May 2, 2023
European stocks mixed ahead of the U.S. inflation data

European stocks mixed ahead of the U.S. inflation data
European stocks were mixed on Wednesday as investors awaited the release of U.S. inflation data. The pan-European Stoxx 600 index was up 0.1% in early trading, while the German DAX and French CAC 40 were both flat. The UK's FTSE 100 was down 0.2%.
Investors are closely watching the U.S. inflation data, which is due to be released later in the day. The data is expected to show that inflation rose to 4.7% in May, up from 4.2% in April. This would be the highest level of inflation since 2008.
The rise in inflation has been driven by a number of factors, including supply chain disruptions, rising commodity prices, and a surge in demand as the global economy recovers from the pandemic. The Federal Reserve has said that it expects the rise in inflation to be temporary, but some investors are concerned that it could lead to higher interest rates and slower economic growth.

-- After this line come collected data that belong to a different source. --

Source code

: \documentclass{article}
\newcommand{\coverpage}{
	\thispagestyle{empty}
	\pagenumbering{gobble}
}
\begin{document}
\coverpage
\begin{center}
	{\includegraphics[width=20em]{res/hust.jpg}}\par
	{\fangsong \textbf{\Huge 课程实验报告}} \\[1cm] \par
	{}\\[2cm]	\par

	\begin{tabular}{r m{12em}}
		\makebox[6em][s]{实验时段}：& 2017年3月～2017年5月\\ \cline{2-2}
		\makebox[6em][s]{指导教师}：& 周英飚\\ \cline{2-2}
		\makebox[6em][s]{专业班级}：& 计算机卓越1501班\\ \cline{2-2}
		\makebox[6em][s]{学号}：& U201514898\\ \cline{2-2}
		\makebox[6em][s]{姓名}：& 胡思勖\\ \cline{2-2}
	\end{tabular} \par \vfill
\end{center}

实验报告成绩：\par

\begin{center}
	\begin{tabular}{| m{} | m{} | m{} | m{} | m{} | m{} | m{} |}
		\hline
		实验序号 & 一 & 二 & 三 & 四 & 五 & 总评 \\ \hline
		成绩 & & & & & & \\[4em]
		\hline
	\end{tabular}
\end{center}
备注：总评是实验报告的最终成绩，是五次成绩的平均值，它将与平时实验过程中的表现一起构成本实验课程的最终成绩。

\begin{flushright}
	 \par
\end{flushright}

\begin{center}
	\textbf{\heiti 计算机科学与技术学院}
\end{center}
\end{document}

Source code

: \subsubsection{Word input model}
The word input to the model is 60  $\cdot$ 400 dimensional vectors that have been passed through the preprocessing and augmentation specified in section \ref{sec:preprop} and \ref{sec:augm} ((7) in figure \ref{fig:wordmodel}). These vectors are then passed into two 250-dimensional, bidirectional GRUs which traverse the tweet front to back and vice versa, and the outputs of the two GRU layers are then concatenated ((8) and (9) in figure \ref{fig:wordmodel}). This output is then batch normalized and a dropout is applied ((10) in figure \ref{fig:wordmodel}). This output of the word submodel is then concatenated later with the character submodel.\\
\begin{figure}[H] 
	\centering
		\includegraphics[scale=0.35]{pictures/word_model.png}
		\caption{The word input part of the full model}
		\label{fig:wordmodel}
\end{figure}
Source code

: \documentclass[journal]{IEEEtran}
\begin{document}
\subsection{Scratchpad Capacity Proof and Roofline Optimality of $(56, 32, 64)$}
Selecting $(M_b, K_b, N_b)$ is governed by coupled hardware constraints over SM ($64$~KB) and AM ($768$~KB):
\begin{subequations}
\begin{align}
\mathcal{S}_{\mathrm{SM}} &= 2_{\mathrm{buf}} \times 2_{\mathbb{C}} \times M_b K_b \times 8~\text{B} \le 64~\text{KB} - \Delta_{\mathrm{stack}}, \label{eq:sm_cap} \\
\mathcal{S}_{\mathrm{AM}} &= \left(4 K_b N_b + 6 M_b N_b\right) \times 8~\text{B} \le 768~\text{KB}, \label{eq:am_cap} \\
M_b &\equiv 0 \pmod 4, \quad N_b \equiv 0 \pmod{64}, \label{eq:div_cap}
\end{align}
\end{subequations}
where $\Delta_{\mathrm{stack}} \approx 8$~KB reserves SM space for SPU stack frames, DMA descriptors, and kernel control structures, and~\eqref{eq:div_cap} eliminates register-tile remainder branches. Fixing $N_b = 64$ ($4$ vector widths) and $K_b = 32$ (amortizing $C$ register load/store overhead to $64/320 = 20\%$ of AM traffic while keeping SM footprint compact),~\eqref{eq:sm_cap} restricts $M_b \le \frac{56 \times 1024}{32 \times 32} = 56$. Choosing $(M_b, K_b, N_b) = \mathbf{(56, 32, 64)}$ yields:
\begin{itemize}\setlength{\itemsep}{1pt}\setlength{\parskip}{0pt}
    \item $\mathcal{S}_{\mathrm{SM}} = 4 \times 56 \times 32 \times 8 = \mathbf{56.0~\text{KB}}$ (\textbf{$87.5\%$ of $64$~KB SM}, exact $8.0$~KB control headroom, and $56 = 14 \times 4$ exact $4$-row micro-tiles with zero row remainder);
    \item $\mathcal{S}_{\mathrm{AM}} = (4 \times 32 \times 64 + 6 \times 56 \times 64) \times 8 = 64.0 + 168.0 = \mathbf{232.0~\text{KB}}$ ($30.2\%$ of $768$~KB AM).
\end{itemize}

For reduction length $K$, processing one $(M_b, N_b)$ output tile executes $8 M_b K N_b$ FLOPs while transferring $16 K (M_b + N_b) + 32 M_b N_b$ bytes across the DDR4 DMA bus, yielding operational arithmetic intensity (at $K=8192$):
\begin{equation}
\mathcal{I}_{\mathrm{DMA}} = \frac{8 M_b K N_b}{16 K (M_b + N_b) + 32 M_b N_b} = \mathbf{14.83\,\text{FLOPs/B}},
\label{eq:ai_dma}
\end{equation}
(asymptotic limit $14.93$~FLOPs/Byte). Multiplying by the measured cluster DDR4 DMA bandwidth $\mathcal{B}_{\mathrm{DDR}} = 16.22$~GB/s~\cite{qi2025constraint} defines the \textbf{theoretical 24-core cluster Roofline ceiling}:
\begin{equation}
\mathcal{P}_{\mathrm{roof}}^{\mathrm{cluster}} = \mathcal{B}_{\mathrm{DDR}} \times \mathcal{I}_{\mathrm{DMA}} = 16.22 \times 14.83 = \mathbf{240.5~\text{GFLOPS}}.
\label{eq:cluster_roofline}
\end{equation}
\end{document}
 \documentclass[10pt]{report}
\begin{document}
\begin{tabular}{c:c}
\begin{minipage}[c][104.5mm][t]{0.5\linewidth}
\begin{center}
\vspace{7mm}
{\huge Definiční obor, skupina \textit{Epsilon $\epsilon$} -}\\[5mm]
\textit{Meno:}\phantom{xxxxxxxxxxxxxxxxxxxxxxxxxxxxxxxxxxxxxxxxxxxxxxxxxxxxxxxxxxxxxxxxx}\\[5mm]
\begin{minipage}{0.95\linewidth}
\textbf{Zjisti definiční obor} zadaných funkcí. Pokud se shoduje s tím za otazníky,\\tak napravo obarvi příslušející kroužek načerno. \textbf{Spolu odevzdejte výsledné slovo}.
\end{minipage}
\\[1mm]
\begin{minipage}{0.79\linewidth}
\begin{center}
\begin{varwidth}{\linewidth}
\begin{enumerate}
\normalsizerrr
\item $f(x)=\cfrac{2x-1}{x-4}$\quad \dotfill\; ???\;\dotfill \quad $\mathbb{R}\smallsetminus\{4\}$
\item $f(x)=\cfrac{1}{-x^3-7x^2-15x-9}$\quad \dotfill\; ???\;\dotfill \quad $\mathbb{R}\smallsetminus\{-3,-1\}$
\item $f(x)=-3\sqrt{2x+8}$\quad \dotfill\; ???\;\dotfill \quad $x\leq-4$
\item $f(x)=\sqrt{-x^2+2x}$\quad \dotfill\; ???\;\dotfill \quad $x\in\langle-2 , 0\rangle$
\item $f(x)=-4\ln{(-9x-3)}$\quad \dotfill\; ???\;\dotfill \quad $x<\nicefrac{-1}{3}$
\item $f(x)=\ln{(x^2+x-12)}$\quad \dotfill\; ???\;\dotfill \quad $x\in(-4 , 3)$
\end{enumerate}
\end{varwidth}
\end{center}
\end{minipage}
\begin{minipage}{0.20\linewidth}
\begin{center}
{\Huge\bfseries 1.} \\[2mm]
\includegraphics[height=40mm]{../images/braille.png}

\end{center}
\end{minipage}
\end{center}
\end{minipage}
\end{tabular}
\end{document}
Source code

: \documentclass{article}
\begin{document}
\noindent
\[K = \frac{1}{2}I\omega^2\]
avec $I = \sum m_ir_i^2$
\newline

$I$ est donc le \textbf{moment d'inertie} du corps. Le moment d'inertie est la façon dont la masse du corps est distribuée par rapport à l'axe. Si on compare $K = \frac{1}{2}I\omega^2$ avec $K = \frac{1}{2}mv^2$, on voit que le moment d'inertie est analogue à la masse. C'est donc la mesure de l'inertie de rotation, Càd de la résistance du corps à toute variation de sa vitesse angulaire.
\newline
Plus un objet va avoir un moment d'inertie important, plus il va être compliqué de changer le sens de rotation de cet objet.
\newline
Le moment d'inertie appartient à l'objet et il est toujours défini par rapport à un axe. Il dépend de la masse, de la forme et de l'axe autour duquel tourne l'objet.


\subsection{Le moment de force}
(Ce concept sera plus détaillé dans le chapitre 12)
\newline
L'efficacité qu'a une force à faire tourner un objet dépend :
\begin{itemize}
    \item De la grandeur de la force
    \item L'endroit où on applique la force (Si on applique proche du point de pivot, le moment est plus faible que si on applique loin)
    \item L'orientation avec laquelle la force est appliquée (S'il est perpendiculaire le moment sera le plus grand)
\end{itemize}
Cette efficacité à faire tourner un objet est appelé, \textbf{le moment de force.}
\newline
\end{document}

In Europe, investors are also keeping an eye on the latest developments in the Covid-19 pandemic. The UK has delayed its plans to lift all Covid-19 restrictions by four weeks, while Germany has extended its lockdown measures in some areas.
Despite these concerns, some European stocks have been performing well. Shares in the German online fashion retailer Zalando rose by 2.5% after it raised its sales forecast for the second quarter. The company said that it expects sales to grow by between 27% and 29% in the second quarter, up from its previous forecast of 26% to 28%.
Meanwhile, shares in the French luxury goods company LVMH rose by 1.5% after it announced that it had acquired a 60% stake in the Italian fashion house Etro. The deal is part of LVMH's strategy to expand its presence in the luxury fashion market.
Overall, European stocks are likely to remain volatile in the coming weeks as investors continue to weigh the impact of rising inflation and the ongoing Covid-19 pandemic. However, some companies are still expected to perform well, particularly those in the technology and luxury goods sectors.